Directions>
Only the lines from the one containing "The run parameters" through the end of the listing below belong in your answer; retype them exactly.

==*==

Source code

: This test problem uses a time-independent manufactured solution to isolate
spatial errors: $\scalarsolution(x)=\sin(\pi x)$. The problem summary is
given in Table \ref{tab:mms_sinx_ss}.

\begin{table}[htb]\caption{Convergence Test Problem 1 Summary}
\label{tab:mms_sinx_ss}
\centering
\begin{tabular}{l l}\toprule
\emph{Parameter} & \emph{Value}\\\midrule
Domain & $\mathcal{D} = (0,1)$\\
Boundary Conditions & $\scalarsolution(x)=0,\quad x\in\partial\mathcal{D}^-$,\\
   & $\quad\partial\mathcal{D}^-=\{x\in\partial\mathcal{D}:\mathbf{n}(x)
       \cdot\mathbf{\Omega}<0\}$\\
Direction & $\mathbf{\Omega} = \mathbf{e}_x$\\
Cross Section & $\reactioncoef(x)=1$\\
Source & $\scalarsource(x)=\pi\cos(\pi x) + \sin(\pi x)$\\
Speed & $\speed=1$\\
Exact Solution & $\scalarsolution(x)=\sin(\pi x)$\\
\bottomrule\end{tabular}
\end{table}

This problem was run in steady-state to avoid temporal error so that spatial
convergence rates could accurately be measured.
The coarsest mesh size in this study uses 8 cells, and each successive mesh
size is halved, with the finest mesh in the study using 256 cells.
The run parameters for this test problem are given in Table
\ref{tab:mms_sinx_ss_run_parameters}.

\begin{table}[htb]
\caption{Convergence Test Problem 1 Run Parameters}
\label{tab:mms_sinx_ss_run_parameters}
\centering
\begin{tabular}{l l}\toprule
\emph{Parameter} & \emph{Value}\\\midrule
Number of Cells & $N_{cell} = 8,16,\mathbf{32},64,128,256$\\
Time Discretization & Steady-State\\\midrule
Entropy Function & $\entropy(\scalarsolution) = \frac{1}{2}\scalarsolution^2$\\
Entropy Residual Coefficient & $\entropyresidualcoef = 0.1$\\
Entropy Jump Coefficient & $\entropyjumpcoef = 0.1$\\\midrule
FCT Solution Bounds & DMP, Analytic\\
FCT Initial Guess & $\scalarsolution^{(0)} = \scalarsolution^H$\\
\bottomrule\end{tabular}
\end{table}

==*==

Task response>
The run parameters for this test problem are given in Table
\ref{tab:mms_sinx_ss_run_parameters}.

\begin{table}[htb]
\caption{Convergence Test Problem 1 Run Parameters}
\label{tab:mms_sinx_ss_run_parameters}
\centering
\begin{tabular}{l l}\toprule
\emph{Parameter} & \emph{Value}\\\midrule
Number of Cells & $N_{cell} = 8,16,\mathbf{32},64,128,256$\\
Time Discretization & Steady-State\\\midrule
Entropy Function & $\entropy(\scalarsolution) = \frac{1}{2}\scalarsolution^2$\\
Entropy Residual Coefficient & $\entropyresidualcoef = 0.1$\\
Entropy Jump Coefficient & $\entropyjumpcoef = 0.1$\\\midrule
FCT Solution Bounds & DMP, Analytic\\
FCT Initial Guess & $\scalarsolution^{(0)} = \scalarsolution^H$\\
\bottomrule\end{tabular}
\end{table}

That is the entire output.